Closed lh3 closed 2 years ago
Sorry but I cannot get access to the FTP site you noted. It is most convenient for me if you send me in any means the particular amino acid sequence(s) that leads to the segmentation fault.
Osamu,
I am using reference genome from this link:
https://ftp.ncbi.nlm.nih.gov/genomes/all/GCA/000/001/405/GCA_000001405.15_GRCh38/seqs_for_alignment_pipelines.ucsc_ids/GCA_000001405.15_GRCh38_no_alt_analysis_set.fna.gz
The protein sequence that causes the problem is:
>ENSMUSP00000074009.7
MWRADRWAPLLLFLLQSALGRPRLAPPRNVTLFSQNFTVYLTWLPGLGSPPNVTYFVTYQSYIKTGWRPVEHCAGIKALV
CPLMCLKKLNLYSKFKGRVQAASAHGRSPRVESRYLEYLFDVELAPPTLVLTQMEKILRVNATYQLPPCMPSLELKYQVE
FWKEGLGSKTLFPDTPYGQPVQIPLQQGASRRHCLSARTVYTLIDIKYSQFSEPSCIFLEAPGDKRAVLAMPSLLLLLIA
AVAAGVAWKIMKGNPWFQGVKTPRALDFSEYRYPVATFQPSGPEFSDDLILCPQKELTIRNRPAPQVRNPATLQAGPERD
STEDEDEDTDYDDDGDSVQPYLERPLFISEKPRVMEHSETDESGVDSGGPWTSPVGSDGSSAWDSSDRSWSSTGDSSYKD
EVGSSSCLDRKEPDQAPCGDWLQEALPCLEFSEDLGTVEEPLKDGLSGWRISGSLSSKRDLAPVEPPVSLQTLTFCWVNN
PEGEEEQEDEEEEEEEEEEEDWESEPKGSNAGCWGTSSVQRTEVRGRMLGDYLVR
I get a crash on my end with
src/spaln -Q7 -t1 -O0 -Thomosapi -dhs38.bkp protein.fa
I don't see the crash without -T
.
Dear Heng,
Thank you very much for sending me the example that caused segmentation fault.
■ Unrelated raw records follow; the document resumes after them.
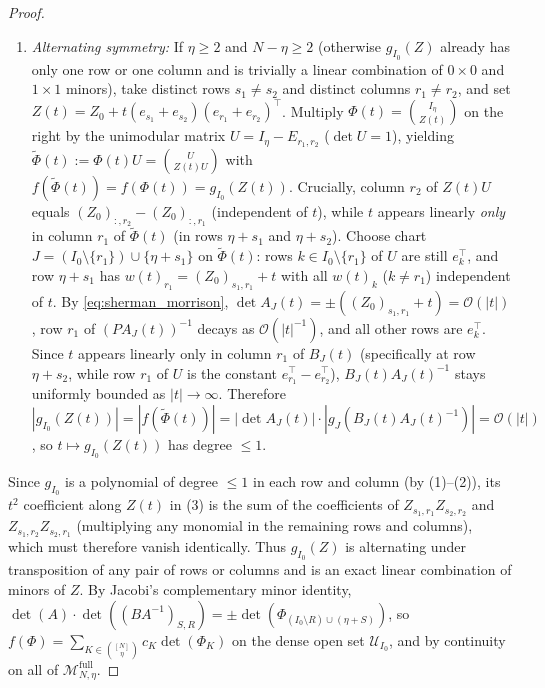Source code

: \documentclass[11pt,a4paper]{article}
\theoremstyle{definition}
\begin{document}
\begin{proof}
\begin{enumerate}[leftmargin=1.5em]
  \item \emph{Alternating symmetry:} If $\eta \ge 2$ and $N - \eta \ge 2$ (otherwise $g_{I_0}(Z)$ already has only one row or one column and is trivially a linear combination of $0\times 0$ and $1\times 1$ minors), take distinct rows $s_1 \neq s_2$ and distinct columns $r_1 \neq r_2$, and set $Z(t) = Z_0 + t(e_{s_1} + e_{s_2})(e_{r_1} + e_{r_2})^\top$. Multiply $\Phi(t) = \binom{I_\eta}{Z(t)}$ on the right by the unimodular matrix $U = I_\eta - E_{r_1, r_2}$ ($\det U = 1$), yielding $\widetilde{\Phi}(t) := \Phi(t) U = \binom{U}{Z(t) U}$ with $f(\widetilde{\Phi}(t)) = f(\Phi(t)) = g_{I_0}(Z(t))$. Crucially, column $r_2$ of $Z(t) U$ equals $(Z_0)_{:, r_2} - (Z_0)_{:, r_1}$ (independent of $t$), while $t$ appears linearly \emph{only} in column $r_1$ of $\widetilde{\Phi}(t)$ (in rows $\eta + s_1$ and $\eta + s_2$). Choose chart $J = (I_0 \setminus \{r_1\}) \cup \{\eta + s_1\}$ on $\widetilde{\Phi}(t)$: rows $k \in I_0 \setminus \{r_1\}$ of $U$ are still $e_k^\top$, and row $\eta + s_1$ has $w(t)_{r_1} = (Z_0)_{s_1, r_1} + t$ with all $w(t)_k$ ($k \neq r_1$) independent of $t$. By \eqref{eq:sherman_morrison}, $\det A_J(t) = \pm((Z_0)_{s_1, r_1} + t) = \mathcal{O}(|t|)$, row $r_1$ of $(P A_J(t))^{-1}$ decays as $\mathcal{O}(|t|^{-1})$, and all other rows are $e_k^\top$. Since $t$ appears linearly only in column $r_1$ of $B_J(t)$ (specifically at row $\eta + s_2$, while row $r_1$ of $U$ is the constant $e_{r_1}^\top - e_{r_2}^\top$), $B_J(t) A_J(t)^{-1}$ stays uniformly bounded as $|t| \to \infty$. Therefore $|g_{I_0}(Z(t))| = |f(\widetilde{\Phi}(t))| = |\det A_J(t)| \cdot |g_J(B_J(t) A_J(t)^{-1})| = \mathcal{O}(|t|)$, so $t \mapsto g_{I_0}(Z(t))$ has degree $\le 1$.
\end{enumerate}
Since $g_{I_0}$ is a polynomial of degree $\le 1$ in each row and column (by (1)--(2)), its $t^2$ coefficient along $Z(t)$ in (3) is the sum of the coefficients of $Z_{s_1, r_1} Z_{s_2, r_2}$ and $Z_{s_1, r_2} Z_{s_2, r_1}$ (multiplying any monomial in the remaining rows and columns), which must therefore vanish identically. Thus $g_{I_0}(Z)$ is alternating under transposition of any pair of rows or columns and is an exact linear combination of minors of $Z$. By Jacobi's complementary minor identity, $\det(A) \cdot \det((B A^{-1})_{S,R}) = \pm \det(\Phi_{(I_0\setminus R)\cup(\eta+S)})$, so $f(\Phi) = \sum_{K \in \binom{[N]}{\eta}} c_K \det(\Phi_K)$ on the dense open set $\mathcal{U}_{I_0}$, and by continuity on all of $\mathcal{M}_{N,\eta}^{\mathrm{full}}$.
\end{proof}
\end{document}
I also reproduced that problem on my site. I will try to fix the problem as soon as possible.
By the way, no segmentation fault occurred with this sequence by using -yX2 option tuned for remote homologs. The result showed that spaln failed to correctly map the query on the genome, so that the obtained alignment was meaningless. Probably, the incorrect mapping is due to non-specific matches of repetitive elements. This hints a direction to which spaln should be improved. Namely, spaln should accept soft-masked sequences, where masked ones are used in the mapping phase whereas unmasked ones are used in the alignment phase. I want to incorporate this feature in a future release.
Osamu,
Thank you for maintaining spaln these years. It is a great tool. I dig a little further about this protein ENSMUSP00000074009.7
. It is Ifnlr1
according to the Ensembl annotation. Here is another possible alignment of this protein on GRCh38:
chr1 miniprot mRNA 24157130 24187248 1574 - . ID=MP000001;Identity=0.5933;Positive=0.7015;Target=ENSMUSP00000074009.7 1 535
chr1 miniprot CDS 24187191 24187248 0 - 0 Parent=MP000001;Target=ENSMUSP00000074009.7 1 19
chr1 miniprot CDS 24180731 24180854 0 - 2 Parent=MP000001;Target=ENSMUSP00000074009.7 20 60
chr1 miniprot CDS 24169417 24169598 0 - 1 Parent=MP000001;Target=ENSMUSP00000074009.7 61 121
chr1 miniprot CDS 24161542 24161684 0 - 2 Parent=MP000001;Target=ENSMUSP00000074009.7 122 169
chr1 miniprot CDS 24159474 24159633 0 - 0 Parent=MP000001;Target=ENSMUSP00000074009.7 170 222
chr1 miniprot CDS 24159052 24159182 0 - 2 Parent=MP000001;Target=ENSMUSP00000074009.7 223 266
chr1 miniprot CDS 24157133 24157891 0 - 0 Parent=MP000001;Target=ENSMUSP00000074009.7 267 535
chr1 miniprot stop_codon 24157130 24157132 0 - 0 Parent=MP000001
The identity is below 60%, which is uncommon for human-mouse orthologs. Nonetheless, this region contains the human IFNLR1 gene. The above might be a real alignment (EDIT: I see a non-canonical splicing. Not sure if that is correct).
Dear Heng,
I have just uploaded the new version spaln2.4.13. I replaced several files with corresponding ones under revision. The new version runs without a trouble with the sequence you provided, producing seemingly correct alignment. In this regard, I was wrong about the anticipation that the mapping phase might be problematic. I also tried to map/align all mouse refseq protein sequences of NP_* (excluding predicted ones) onto human genome. Although I do not yet evaluate the results, at least I met no clash during the execution.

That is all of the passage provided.